Importing CVS repositories with Graph Based Algorithms

The cvs2svn people, mainly Michael Haggerty have come up with a new algorithm (see his mail) for cvs2svn 2.0, which is based on GraphTheory. In the branch net.venge.monotone.cvsimport-branch-reconstruction, MarkusWanner maintains an implementation in C++, with some monotone specific modifications.

Overview

An import consists of three steps:

  • parsing the RCS files to collect all events into blobs
  • split dependency cycles between those blobs
  • streamline the graph, to resolve branch affiliation
  • consuming the blobs in the graph to create monotone revisions

Parsing the RCS files

In a first step, the RCS files are parsed to generate file deltas and hashes. In all subsequent steps, files are only referred to by the hash, which allows us to do most CVS conversions in memory (as an example, importing the mozilla repository peaked at around 1.8 gb memory usage, last time I tried). Additionally, we also collect all cvs_events into blobs. Such cvs_events (which should probably better be called rcs_events) can be:

  • cvs_commit: the commit action for this single file
  • cvs_symbol: a symbol on a specific commit
  • cvs_tag: a tag for the file at the underlying symbol
  • cvs_branch_start: a branchpoint or start of a branch at the underlying symbol
  • cvs_branch_end: end of a branch

According to the RCS version numbers, dependencies between those events are recorded, i.e.:

  • a commit of revision 1.2 depends on revision 1.1
  • symbol MY_TAG depends on the commit of revision 1.4, the cvs_tag for MY_TAG then depends on that symbol

Depending on the type of these cvs_events, they are collected in blobs: cvs_commits with the same author and changelog end up in the same blob, obviously all equally named symbols also get their own blob. And based on the underlying symbol, all cvs_tag, cvs_branch_start and cvs_branch_end events are also collected in a separate blob.

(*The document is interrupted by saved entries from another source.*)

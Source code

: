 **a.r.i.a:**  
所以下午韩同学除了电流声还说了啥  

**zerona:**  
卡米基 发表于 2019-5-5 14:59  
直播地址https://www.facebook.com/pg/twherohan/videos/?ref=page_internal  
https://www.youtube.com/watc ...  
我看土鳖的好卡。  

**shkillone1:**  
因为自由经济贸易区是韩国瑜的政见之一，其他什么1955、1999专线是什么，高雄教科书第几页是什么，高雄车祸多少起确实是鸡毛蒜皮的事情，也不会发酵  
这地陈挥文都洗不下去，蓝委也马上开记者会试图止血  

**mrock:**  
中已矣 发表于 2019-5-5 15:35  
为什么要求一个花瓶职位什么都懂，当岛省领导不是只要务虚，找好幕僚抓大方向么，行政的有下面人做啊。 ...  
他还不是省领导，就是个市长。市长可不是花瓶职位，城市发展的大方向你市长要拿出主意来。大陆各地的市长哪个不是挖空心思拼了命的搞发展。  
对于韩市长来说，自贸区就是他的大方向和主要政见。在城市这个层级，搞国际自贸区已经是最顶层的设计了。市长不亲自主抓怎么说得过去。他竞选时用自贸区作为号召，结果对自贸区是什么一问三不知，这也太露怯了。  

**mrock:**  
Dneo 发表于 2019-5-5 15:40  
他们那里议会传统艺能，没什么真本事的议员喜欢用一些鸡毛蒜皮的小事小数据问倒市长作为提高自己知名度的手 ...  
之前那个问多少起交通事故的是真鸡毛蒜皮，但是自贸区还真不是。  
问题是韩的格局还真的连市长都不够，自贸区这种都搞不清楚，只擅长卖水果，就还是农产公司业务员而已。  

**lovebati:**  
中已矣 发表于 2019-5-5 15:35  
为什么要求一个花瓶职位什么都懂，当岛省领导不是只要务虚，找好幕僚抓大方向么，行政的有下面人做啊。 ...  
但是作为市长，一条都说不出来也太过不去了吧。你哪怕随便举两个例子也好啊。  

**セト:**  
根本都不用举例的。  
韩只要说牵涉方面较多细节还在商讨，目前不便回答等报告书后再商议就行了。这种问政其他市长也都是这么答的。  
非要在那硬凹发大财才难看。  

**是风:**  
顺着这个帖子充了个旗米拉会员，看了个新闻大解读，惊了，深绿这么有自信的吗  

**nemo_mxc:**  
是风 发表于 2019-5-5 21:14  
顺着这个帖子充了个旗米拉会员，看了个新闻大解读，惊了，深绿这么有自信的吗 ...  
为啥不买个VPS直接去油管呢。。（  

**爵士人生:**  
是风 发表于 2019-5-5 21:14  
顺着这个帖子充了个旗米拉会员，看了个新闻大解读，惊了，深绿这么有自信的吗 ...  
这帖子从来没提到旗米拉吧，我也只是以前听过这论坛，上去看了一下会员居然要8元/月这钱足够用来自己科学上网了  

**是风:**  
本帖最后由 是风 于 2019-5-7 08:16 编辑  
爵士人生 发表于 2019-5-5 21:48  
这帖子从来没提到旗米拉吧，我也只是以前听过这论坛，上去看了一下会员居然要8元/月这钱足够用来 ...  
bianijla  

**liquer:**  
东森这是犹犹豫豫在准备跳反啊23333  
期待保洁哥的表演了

After this step, the dependency graph looks something like this one here, from the importing_cvs_small_real_repo unit test:

example dependency graph

Splitting dependency cycles

In a second step, we check the graph for dependency cycles using a depth first search. Upon discovery of such a cycle, we try to find the best split point, to split one blob of that cycle into two. The simplest, and currently used method is splitting at the largest gap in time. This is repeated until no more cycles are left, we then have an acyclic graph, but not a tree - meaning there can still be cross or forward edges.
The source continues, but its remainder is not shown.